I had suffered from dysphonia since my first pregnancy. Shirley suffered from it, too. We both shut up shop in a manner of speaking. We sang very little, we kept in touch albeit sporadically, and life continued apace.
And now. This wonderful resurgence. Shirley’s last record Lodestar was brilliant. Recorded at home, and a startling return to form.
Heart’s Ease, the new record, is even better. Recorded in a studio, with supremely talented musicians. She is confident, and she shines. Folk singers, like blues singers, get better with age.
I know Shirley is a legend, but to me she’s still the beautiful and fun woman with whom I danced at the theatre many years ago. Those days were good. The days after, even better. I am very lucky to know her.
Here are a few questions I asked Shirley about this new work.

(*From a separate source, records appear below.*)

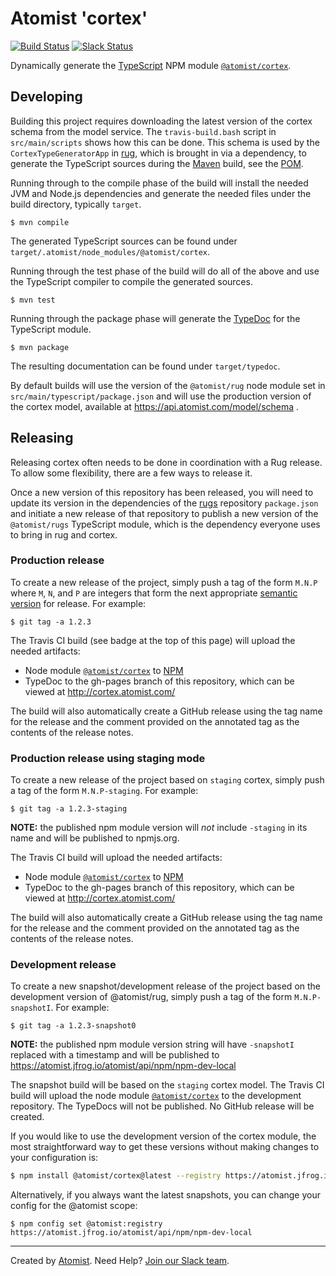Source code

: # Atomist 'cortex'

[![Build Status](https://travis-ci.org/atomist/cortex.svg?branch=master)](https://travis-ci.org/atomist/cortex)
[![Slack Status](https://join.atomist.com/badge.svg)](https://join.atomist.com)

Dynamically generate the [TypeScript][typescript] NPM
module [`@atomist/cortex`][cortex-npm].

[cortex-npm]: https://www.npmjs.com/package/@atomist/cortex
[typescript]: https://www.typescriptlang.org/

## Developing

Building this project requires downloading the latest version of the
cortex schema from the model service.  The `travis-build.bash` script
in `src/main/scripts` shows how this can be done.  This schema is used
by the `CortexTypeGeneratorApp` in [rug][], which is brought in via a
dependency, to generate the TypeScript sources during
the [Maven][maven] build, see the [POM][pom].

Running through to the compile phase of the build will install the
needed JVM and Node.js dependencies and generate the needed files
under the build directory, typically `target`.

```
$ mvn compile
```

The generated TypeScript sources can be found under
`target/.atomist/node_modules/@atomist/cortex`.

[travis-yml]: .travis.yml
[rug]: https://github.com/atomist/rug
[maven]: https://maven.apache.org/
[pom]: pom.xml

Running through the test phase of the build will do all of the above
and use the TypeScript compiler to compile the generated sources.

```
$ mvn test
```

Running through the package phase will generate the [TypeDoc][typedoc]
for the TypeScript module.

```
$ mvn package
```

The resulting documentation can be found under `target/typedoc`.

[typedoc]: http://typedoc.org/

By default builds will use the version of the `@atomist/rug` node
module set in `src/main/typescript/package.json` and will use the
production version of the cortex model, available at
https://api.atomist.com/model/schema .

## Releasing

Releasing cortex often needs to be done in coordination with a Rug
release.  To allow some flexibility, there are a few ways to release
it.

Once a new version of this repository has been released, you will need
to update its version in the dependencies of the [rugs][] repository
`package.json` and initiate a new release of that repository to
publish a new version of the `@atomist/rugs` TypeScript module, which
is the dependency everyone uses to bring in rug and cortex.

[rugs]: https://github.com/atomist/rugs

### Production release

To create a new release of the project, simply push a tag of the form
`M.N.P` where `M`, `N`, and `P` are integers that form the next
appropriate [semantic version][semver] for release.  For example:

[semver]: http://semver.org

```
$ git tag -a 1.2.3
```

The Travis CI build (see badge at the top of this page) will upload
the needed artifacts:

-   Node module [`@atomist/cortex`][cortex-npm] to [NPM][npm]
-   TypeDoc to the gh-pages branch of this repository, which can be
    viewed at http://cortex.atomist.com/

The build will also automatically create a GitHub release using the
tag name for the release and the comment provided on the annotated tag
as the contents of the release notes.

[npm]: https://www.npmjs.com/

### Production release using staging mode

To create a new release of the project based on `staging` cortex,
simply push a tag of the form `M.N.P-staging`.  For example:

```
$ git tag -a 1.2.3-staging
```

**NOTE:** the published npm module version will _not_ include
`-staging` in its name and will be published to npmjs.org.

The Travis CI build will upload the needed artifacts:

-   Node module [`@atomist/cortex`][cortex-npm] to [NPM][npm]
-   TypeDoc to the gh-pages branch of this repository, which can be
    viewed at http://cortex.atomist.com/

The build will also automatically create a GitHub release using the
tag name for the release and the comment provided on the annotated tag
as the contents of the release notes.

### Development release

To create a new snapshot/development release of the project based on
the development version of @atomist/rug, simply push a tag of the form
`M.N.P-snapshotI`.  For example:

```
$ git tag -a 1.2.3-snapshot0
```

**NOTE:** the published npm module version string will have
`-snapshotI` replaced with a timestamp and will be published to
https://atomist.jfrog.io/atomist/api/npm/npm-dev-local

The snapshot build will be based on the `staging` cortex model.  The
Travis CI build will upload the node
module [`@atomist/cortex`][cortex-npm] to the development repository.
The TypeDocs will not be published.  No GitHub release will be
created.

If you would like to use the development version of the cortex module,
the most straightforward way to get these versions without making
changes to your configuration is:

```bash
$ npm install @atomist/cortex@latest --registry https://atomist.jfrog.io/atomist/api/npm/npm-dev-local
```

Alternatively, if you always want the latest snapshots, you can change
your config for the @atomist scope:

```
$ npm config set @atomist:registry https://atomist.jfrog.io/atomist/api/npm/npm-dev-local
```

---
Created by [Atomist][atomist].
Need Help?  [Join our Slack team][slack].

[atomist]: https://www.atomist.com/
[slack]: https://join.atomist.com/
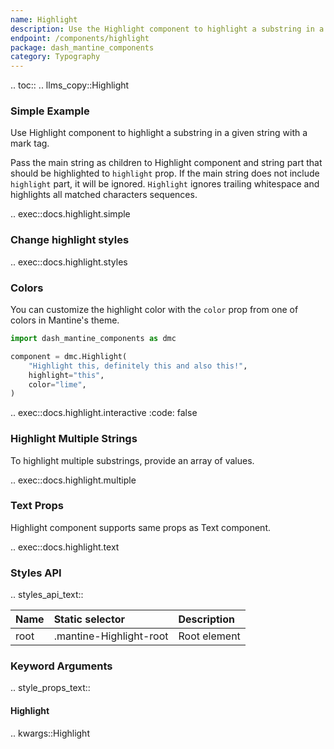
```yaml
---
name: Highlight
description: Use the Highlight component to highlight a substring in a given string with mark tag.
endpoint: /components/highlight
package: dash_mantine_components
category: Typography
---
```


.. toc::
.. llms_copy::Highlight

### Simple Example

Use Highlight component to highlight a substring in a given string with a mark tag.

Pass the main string as children to Highlight component and string part that should be highlighted to `highlight` prop. 
If the main string does not include `highlight` part, it will be ignored. 
`Highlight` ignores trailing whitespace and highlights all matched characters sequences.

.. exec::docs.highlight.simple

### Change highlight styles

.. exec::docs.highlight.styles

### Colors

You can customize the highlight color with the `color` prop from one of colors in Mantine's theme.

```python
import dash_mantine_components as dmc

component = dmc.Highlight(
    "Highlight this, definitely this and also this!",
    highlight="this",
    color="lime",
)
```

.. exec::docs.highlight.interactive
    :code: false

### Highlight Multiple Strings

To highlight multiple substrings, provide an array of values.

.. exec::docs.highlight.multiple

### Text Props

Highlight component supports same props as Text component.

.. exec::docs.highlight.text

### Styles API


.. styles_api_text::

| Name | Static selector         | Description  |
|:-----|:------------------------|:-------------|
| root | .mantine-Highlight-root | Root element |


### Keyword Arguments
.. style_props_text::

#### Highlight

.. kwargs::Highlight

Linda Thompson: Some of the songs I love best on the album are new. Was there a reason that you included these particular songs?
Shirley Collins: “Sweet Greens And Blues” — words written by Austin John Marshall, my first husband. He also wrote “The Whitsun Dance,” which I set to The Copper Family’s “The Week Before Easter.” He designed several album covers too. He died in New York in 2013. I decided to record these songs as an acknowledgement to A.J. — partly for the sake of our children, Polly and Robert, a sort of legacy, and to acknowledge his part in my career. In any case, they are lovely songs. The third non-traditional song, “Locked In Ice,” was written by my late sister Dolly Collins’ son Buz Collins, who took his own life in 2002. He was a prolific songwriter and singer, lived on a narrow boat, The Maid In England, on The Grand Union Canal in Loughborough. He was a bit of a loner, yet at the same time was a lively, loyal man.
Linda: Can we talk a little about you recovering from dysphonia? I am so thrilled for you. Mine is neurological, and progressive. For quite a while I could record in the studio, by spending days on one song sometimes. So annoying. Was there a moment when it just went away? Your speech was unaffected I know, only your singing, which was devastating. But I used to love coming to your talks with Pip. They were great evenings, and I was glad you were still able to be on a stage.
Shirley: Dysphonia: as you say it was only (!) my singing voice that was affected. When I came to record Lodestar, I was still scared to attempt to sing, and I had to hold my nerve as much as possible. Like you, up to that point, I couldn’t even join in a chorus at a folk club. It was really terrifying, the thought of singing. But there were so many songs I hadn’t recorded, and really wanted to. I was still learning songs from English field recordings that I longed to sing, and as Pip pointed out to me, these songs were all sung by old people, and their voices never bothered me. So I set my vanity aside and I thought before it’s too late, let me give it another go. I found in Ian Kearney — a friend of many years — the perfect musician to write new arrangements. He came up with brilliant work that was utterly English. It was wonderful, and a good thing for both of us. He’s such a brilliant musician.
However, recording Lodestar was a challenge. I had to record it at home in my cottage, as I didn’t have the courage to go into a studio where I felt I’d be judged by a sound engineer. I chose musicians with whom I felt very safe. I felt much more secure recording Heart’s Ease, and wanted to make it a studio album, and was blessed to have Al Scott as the engineer, and old friend of Ian’s, patient and sympathetic.
Linda: Why did you choose traditional music over other forms?
Shirley: I think it chose me. I love the beauty of the melodies, the stories, the heartache, the losses. The best of them say everything I want said, everything I feel. They simply speak to me and hold me in a way that no other music does: of England, of last centuries. There is a great deal of honesty and darkness there, too. And I’m proud of the fact that these songs were carried down through centuries by ordinary rural, labouring class people. It is theirs. I believe that I inherited a folk memory of this music, that I was a conduit, such a hold as it’s had in me all my life! And it allows me to sing in my own natural voice, or rather, it demands that!